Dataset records
********************

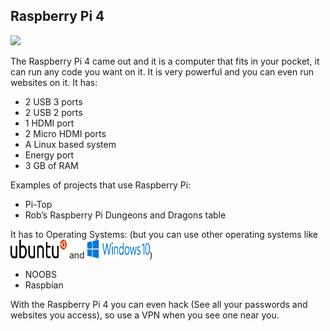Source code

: ## Raspberry Pi 4

<img src="https://external-content.duckduckgo.com/iu/?u=https%3A%2F%2Fwww.igyaan.in%2Fwp-content%2Fuploads%2F2019%2F06%2FRaspberry-Pi-4-2.jpg&f=1&nofb=1"/>

The Raspberry Pi 4 came out and it is a computer that fits in your pocket, it can run any code you want on it. It is very powerful and you can even run websites on it. It has:
* 2 USB 3 ports
* 2 USB 2 ports
* 1 HDMI port
* 2 Micro HDMI ports
* A Linux based system
* Energy port
* 3 GB of RAM

Examples of projects that use Raspberry Pi:
* Pi-Top
* Rob’s Raspberry Pi Dungeons and Dragons table

It has to Operating Systems: (but you can use other operating systems like <img src="./ubuntu.png" width="90" height="30" alt="ubuntu" /> and <img src="./windows.png" width="100" height="30" alt="windows" />)
* NOOBS
* Raspbian




With the Raspberry Pi 4 you can even hack (See all your passwords and websites you access), so use a VPN when you see one near you.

********************

What to do >> Report every line of the data in which "ports" appears.

Solution >>
* 2 USB 3 ports
* 2 USB 2 ports
* 2 Micro HDMI ports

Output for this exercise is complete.